If you have an Instagram account, the chances are pretty high that you’ve snapped a photo or two of your favourite meal to share with your followers. In fact, with the hashtag #foodporn being used over 185 million times it's difficult not to feel inspired (and hungry) by the array of delicious looking meals posted on your newsfeed. With that in mind, we’ve rounded up the top tips and tricks for taking your food photos to the next level.
Shoot in natural light
Natural daylight really is the best lighting for any foodie photograph as it allows for varying tones in a photo that a phone flash does not. So don’t be afraid to move your plate closer to a window or door to get the best snap and make sure you adjust the exposure on your phone while shooting. If possible, you should also shut off any lights in the room because two different light sources can do strange things to a photo.
Focus on the food
It might sound obvious, but you’d be surprised at how many food photos there are on Instagram that don’t adhere to this simple rule. Steady your phone to avoid shaking the camera, and focus on a point near the middle of your dish or its most appetising detail, like the interior of an apple crumble.
Don’t use the zoom function
If you’re using your phone to take photos, avoid using the zoom feature as it lowers the quality of your photos and will make your food look pixelated or blurry. If you want to get closer to your food, just move the camera closer.
Play with your angles
For the best #foodporn, try taking an overhead shot of your food or duck down to meet your plate at a 30 to 45 degree angle from the table.

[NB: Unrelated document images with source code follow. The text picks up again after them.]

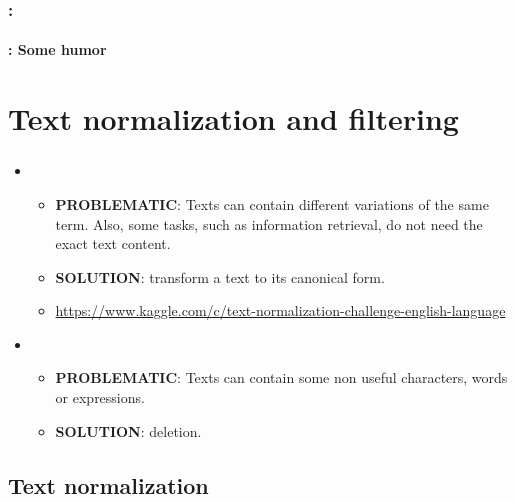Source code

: \documentclass[xcolor=table]{beamer}
\begin{document}
\begin{frame}
	\frametitle{\insertshortsubtitle: \insertsection}
	\framesubtitle{\insertsubsection: Some humor}

	\begin{center}
	\end{center}

\end{frame}


\section{Text normalization and filtering}

\begin{frame}
	\frametitle{\insertshortsubtitle}
	\framesubtitle{\insertsection}

	\begin{itemize}
		\item {}
		\begin{itemize}
			\item \textbf{PROBLEMATIC}: Texts can contain different variations of the same term. 
			Also, some tasks, such as information retrieval, do not need the exact text content.
			\item \textbf{SOLUTION}: transform a text to its canonical form.
			\item \url{https://www.kaggle.com/c/text-normalization-challenge-english-language}
		\end{itemize}
		\item {}
		\begin{itemize}
			\item \textbf{PROBLEMATIC}: Texts can contain some non useful characters, words or expressions.
			\item \textbf{SOLUTION}: deletion.
		\end{itemize}
	\end{itemize}

\end{frame}

\subsection{Text normalization}
\end{document}
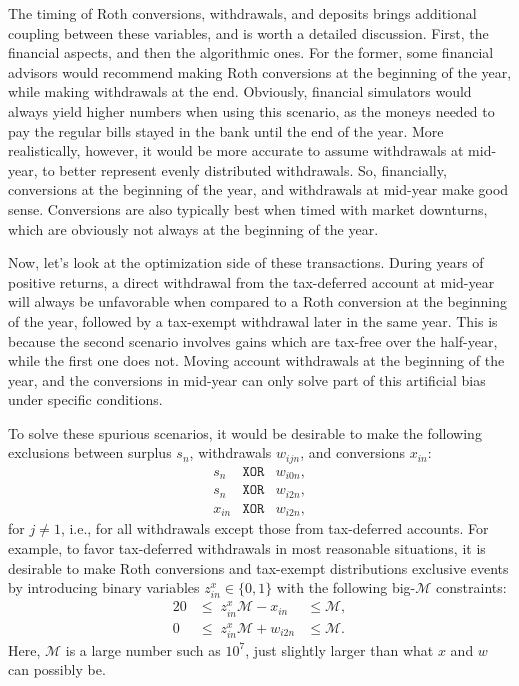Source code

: \documentclass{report}[fleqn,11pt]
\begin{document}
	The timing of Roth conversions, withdrawals, and deposits brings
	additional coupling between these variables, and is worth a detailed discussion.
	First, the financial aspects, and then the algorithmic ones.
	For the former, some financial advisors would recommend making Roth
	conversions at the beginning of the year, while making withdrawals
	at the end. Obviously, financial simulators would always yield higher numbers
	when using this scenario, as the moneys needed to pay the regular bills 
	stayed in the bank until the end of the year. More realistically,
	however, it would be more accurate to assume withdrawals at mid-year,
	to better represent evenly distributed withdrawals. So, financially,
	conversions at the beginning of the year, and withdrawals at mid-year
	make good sense. Conversions are also typically best when
	timed with market downturns, which are obviously not always at the
	beginning of the year.

	Now, let's look at the optimization side of these transactions.
	During years of positive returns,
	a direct withdrawal from the tax-deferred account at mid-year will always
	be unfavorable when compared to a Roth conversion
	at the beginning of the year, followed
	by a tax-exempt withdrawal later in the same year.
	This is because the second
	scenario involves gains which are tax-free over the half-year, while
	the first one does not. Moving account withdrawals at the beginning
	of the year, and the conversions in mid-year can only solve part of this artificial bias
	under specific conditions.

	To solve these spurious scenarios, it would be desirable to make the following exclusions
	between surplus $s_n$, withdrawals $w_{ijn}$, and conversions $x_{in}$:
	\begin{eqnarray*}
		s_n &\texttt{XOR} & w_{i0n}, \\
		s_n &\texttt{XOR} & w_{i2n}, \\
		x_{in} &\texttt{XOR} & w_{i2n},
	\end{eqnarray*}
	for $j \neq 1$, i.e., for all withdrawals except those from tax-deferred accounts.
	For example, to favor tax-deferred withdrawals in most reasonable situations,
	it is desirable to make Roth conversions and tax-exempt distributions exclusive events
	by introducing binary variables $z_{in}^x \in \{0, 1\}$ with the following big-$\mathcal{M}$
	constraints:
	\begin{alignat}{2}
		\label{Eq:Binary}
		0 & \le \; z_{in}^x \mathcal{M} - x_{in} &\le \mathcal{M}, \nonumber \\
		0 & \le \; z_{in}^x \mathcal{M} + w_{i2n} &\le \mathcal{M}.
	\end{alignat}
	Here, $\mathcal{M}$ is a large number such as $10^7$, just slightly
	larger than what $x$ and $w$ can possibly be.
\end{document}
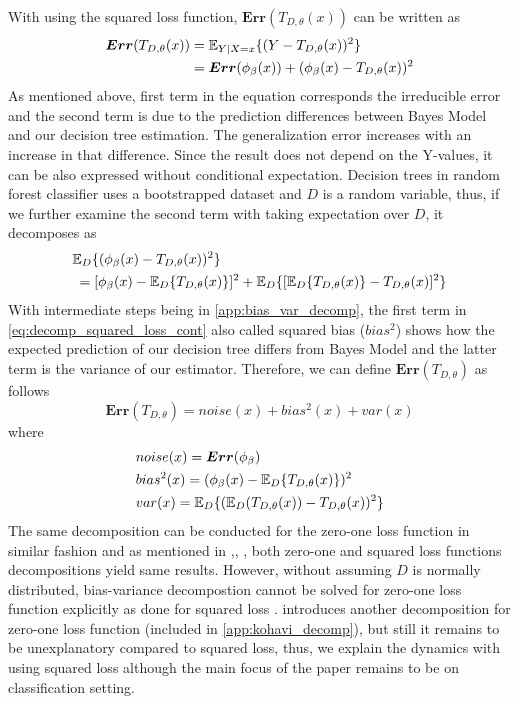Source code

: With using the squared loss function, $\boldsymbol{Err}(T_{D,\theta}(x))$ can be written as
\begin{align}\label{eq:decomp_squared_loss}
\boldsymbol{Err}(T_{D, \theta}(x)) & = \mathbb{E}_{Y|X=x}\{(Y-T_{D,\theta}(x))^2\} \notag \\
							   	  & = \boldsymbol{Err}(\phi_{\beta}(x)) + (\phi_{\beta}(x)-T_{D,\theta}(x))^2
\end{align}
As mentioned above, first term in the equation corresponds the 
irreducible error and the second term is due to the prediction differences between Bayes Model and our decision tree estimation. 
The generalization error increases with an increase in that difference. Since the result does not depend on the Y-values, 
it can be also expressed without conditional expectation. Decision trees in random forest classifier uses a bootstrapped dataset 
and $D$ is a random variable, thus, if we further examine the second term with taking expectation over $D$, it decomposes as
\begin{align}\label{eq:decomp_squared_loss_cont}
	& \mathbb{E}_{D}\{(\phi_{\beta}(x) - T_{D,\theta}(x))^2 \} \notag \\
	& \: = [\phi_{\beta}(x) - \mathbb{E}_{D}\{T_{D,\theta}(x)\}]^2 + 
	\mathbb{E}_{D}\{[\mathbb{E}_{D}\{T_{D,\theta}(x)\} - T_{D,\theta}(x)]^2\}
\end{align}
With intermediate steps being in \autoref{app:bias_var_decomp}, 
the first term in \autoref{eq:decomp_squared_loss_cont} also called squared bias ($bias^2$) shows how the expected prediction of our 
decision tree differs from Bayes Model and the latter term is the variance of our estimator. 
Therefore, we can define $\boldsymbol{Err}(T_{D,\theta})$ as follows
\begin{equation}
\boldsymbol{Err}(T_{D,\theta}) = noise(x) + bias^2(x) + var(x)
\end{equation}
where
\begin{align}
& noise(x) = \boldsymbol{Err}(\phi_{\beta}) \notag \\
& bias^2(x) = (\phi_{\beta}(x) - \mathbb{E}_{D}\{T_{D,\theta}(x)\})^2 \notag \\
& var(x) = \mathbb{E}_{D}\{(\mathbb{E}_{D}(T_{D,\theta}(x)) - T_{D,\theta}(x))^2\} \notag
\end{align}
The same decomposition can be conducted for the zero-one loss function in similar fashion and as mentioned in 
\cite{louppe2014understanding},\cite{domingos2000decomposition}, 
\cite{james2003variance}, \cite{friedman1997zeroLoss}
both zero-one and squared loss functions decompositions yield same results. 
However, without assuming $D$ is normally distributed, bias-variance decompostion 
cannot be solved for zero-one loss function explicitly as done for squared loss \cite{louppe2014understanding}. 
\cite{kohavi1996bias} introduces another decomposition for zero-one loss function (included in \autoref{app:kohavi_decomp}), 
but still it remains to be unexplanatory compared to squared loss, thus, 
we explain the dynamics with using squared loss although the main focus of the paper remains to be on classification setting.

Try shooting with a camera
If you’re really serious about your photos and want to try your luck at becoming a professional foodie, you’ll want to invest in a good camera. Unlike a phone, a camera with manual settings offer better control in low light (for instance, a restaurant after dark) and lenses that allow you to narrow your depth of field to really highlight the subject of the photo. You can then also use photography software to tweak the contrast, levels and sharpness of your photos to make them pop.
Think about your background
While we’re not all blessed with marble worktops and rustic wooden dining tables, the key to a great food photo is the background. Keep your cupboards stocked with interesting-looking crockery and set the scene with different tablecloths or pick up some printed vinyl backdrops.
Unfortunately food has a tendency to look tired very fast, so to avoid wilted herbs and melted ice cream you’ll have to work fast. If you’re shooting a home cooked meal, it’s best to get your props out before cooking, then plating up only when everything’s completely ready.